Fast forward and I'm back at Kicheche for the fourth time, settling down to spend the day watching a hungry cheetah and her three cubs stalking Thomson's gazelles through the grass. These days I'm carrying two camera bodies, and that thermos-sized 100-400mm zoom has been superseded by a 400mm f/2.8 the size of fire extinguisher and the price of a small car.
The hours pass in treacle drips as the blistering sun climbs, hangs and drops. Waiting for this cautious cat to select her prey is an agonisingly slow process - I've spent so many days watching cheetahs hunt now that I fancy myself as a bit of an expert - but it's worth waiting for the fleeting opportunity to take the definitive kill shot.
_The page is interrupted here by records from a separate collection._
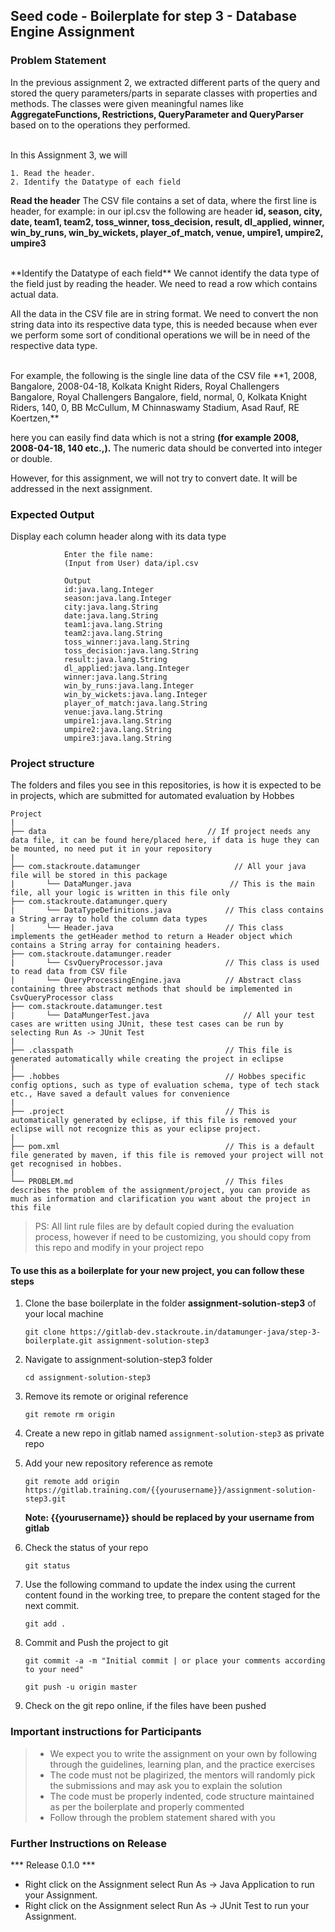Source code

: ## Seed code - Boilerplate for step 3 - Database Engine Assignment

### Problem Statement

In the previous assignment 2, we extracted different parts of the query and stored the query parameters/parts in separate classes with properties and methods. 
The classes were given meaningful names like **AggregateFunctions, Restrictions, QueryParameter and QueryParser** based on to the operations they performed.

<br>
In this Assignment 3, we will 

    1. Read the header.  
    2. Identify the Datatype of each field 

**Read the header**
The CSV file contains a set of data, where the first line is header, for example: in our ipl.csv the following are header 
**id, season, city, date, team1, team2, toss_winner, toss_decision, result, dl_applied, winner, win_by_runs, win_by_wickets, player_of_match, venue, umpire1, umpire2, umpire3** 

<br>
**Identify the Datatype of each field**
We cannot identify the data type of the field just by reading the header. We need to read a row which contains actual data.

All the data in the CSV file are in string format. We need to convert the non string data into its respective data type, this is needed because when ever we perform some sort of 
conditional operations we will be in need of the respective data type. 

<br>
For example, the following is the single line data of the CSV file 
**1, 2008, Bangalore, 2008-04-18, Kolkata Knight Riders, Royal Challengers Bangalore, Royal Challengers Bangalore, field, normal, 0, Kolkata Knight Riders, 140, 0, BB McCullum, M Chinnaswamy Stadium, Asad Rauf, RE Koertzen,**

here you can easily find data which is not a string **(for example 2008, 2008-04-18, 140 etc.,).** The numeric data should be converted into integer or double. 

However, for this assignment, we will not try to convert date. It will be addressed in the next assignment.

### Expected Output
Display each column header along with its data type
     
                Enter the file name:
                (Input from User) data/ipl.csv
                
                Output
                id:java.lang.Integer
                season:java.lang.Integer
                city:java.lang.String
                date:java.lang.String
                team1:java.lang.String
                team2:java.lang.String
                toss_winner:java.lang.String
                toss_decision:java.lang.String
                result:java.lang.String
                dl_applied:java.lang.Integer
                winner:java.lang.String
                win_by_runs:java.lang.Integer
                win_by_wickets:java.lang.Integer
                player_of_match:java.lang.String
                venue:java.lang.String
                umpire1:java.lang.String
                umpire2:java.lang.String
                umpire3:java.lang.String

### Project structure

The folders and files you see in this repositories, is how it is expected to be in projects, which are submitted for automated evaluation by Hobbes

	Project
	|
	├── data 			                        // If project needs any data file, it can be found here/placed here, if data is huge they can be mounted, no need put it in your repository
	|
	├── com.stackroute.datamunger	                  // All your java file will be stored in this package
	|	    └── DataMunger.java                      // This is the main file, all your logic is written in this file only
	├── com.stackroute.datamunger.query
	|		└── DataTypeDefinitions.java            // This class contains a String array to hold the column data types
	|		└── Header.java                         // This class implements the getHeader method to return a Header object which contains a String array for containing headers.
	├── com.stackroute.datamunger.reader
	|		└── CsvQueryProcessor.java              // This class is used to read data from CSV file
	|		└── QueryProcessingEngine.java          // Abstract class containing three abstract methods that should be implemented in CsvQueryProcessor class
	├── com.stackroute.datamunger.test
    |   	└── DataMungerTest.java                     // All your test cases are written using JUnit, these test cases can be run by selecting Run As -> JUnit Test 
	|
	├── .classpath			                        // This file is generated automatically while creating the project in eclipse
	|
	├── .hobbes   			                        // Hobbes specific config options, such as type of evaluation schema, type of tech stack etc., Have saved a default values for convenience
	|
	├── .project			                        // This is automatically generated by eclipse, if this file is removed your eclipse will not recognize this as your eclipse project. 
	|
	├── pom.xml 			                        // This is a default file generated by maven, if this file is removed your project will not get recognised in hobbes.
	|
	└── PROBLEM.md  		                        // This files describes the problem of the assignment/project, you can provide as much as information and clarification you want about the project in this file

> PS: All lint rule files are by default copied during the evaluation process, however if need to be customizing, you should copy from this repo and modify in your project repo


#### To use this as a boilerplate for your new project, you can follow these steps

1. Clone the base boilerplate in the folder **assignment-solution-step3** of your local machine
     
    `git clone https://gitlab-dev.stackroute.in/datamunger-java/step-3-boilerplate.git assignment-solution-step3`

2. Navigate to assignment-solution-step3 folder

    `cd assignment-solution-step3`

3. Remove its remote or original reference

     `git remote rm origin`

4. Create a new repo in gitlab named `assignment-solution-step3` as private repo

5. Add your new repository reference as remote

     `git remote add origin https://gitlab.training.com/{{yourusername}}/assignment-solution-step3.git`

     **Note: {{yourusername}} should be replaced by your username from gitlab**

5. Check the status of your repo 
     
     `git status`

6. Use the following command to update the index using the current content found in the working tree, to prepare the content staged for the next commit.

     `git add .`
 
7. Commit and Push the project to git

     `git commit -a -m "Initial commit | or place your comments according to your need"`

     `git push -u origin master`

8. Check on the git repo online, if the files have been pushed


### Important instructions for Participants
> - We expect you to write the assignment on your own by following through the guidelines, learning plan, and the practice exercises
> - The code must not be plagirized, the mentors will randomly pick the submissions and may ask you to explain the solution
> - The code must be properly indented, code structure maintained as per the boilerplate and properly commented
> - Follow through the problem statement shared with you

### Further Instructions on Release

*** Release 0.1.0 ***

- Right click on the Assignment select Run As -> Java Application to run your Assignment.
- Right click on the Assignment select Run As -> JUnit Test to run your Assignment.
At 5.30pm, in perfect light, she makes her move, exploding from the oat grass and locking onto her prey like an anti-tank missile. Her target, a Thomson's gazelle, takes off a millisecond later and for a moment it looks as though predator and prey will run right past my vehicle. Then the gazelle changes direction in a desperate, wide-eyed, last-ditch attempt to survive. It fails, and the cheetah knocks it down in a bone-cracking flurry of dust, far out of range for my lens."
By the time Joseph has driven me to the kill, the cubs have arrived and the family is eating, quickly and nervously, eyes and ears twitching for the hyenas that are already closing in. For the cubs it's their first taste of meat, and as one climbs onto his mother's back to keep watch, his face and paws smeared with the gazelle's blood, I check my settings and take his picture.
Months later, I hear the shot has won first prize in a major African wildlife photo competition, so, rather smugly, I send it to Rommel for his appraisal. The reply is short and sharp. "Should have underexposed by another third of a stop." He's right, of course. I probably should have.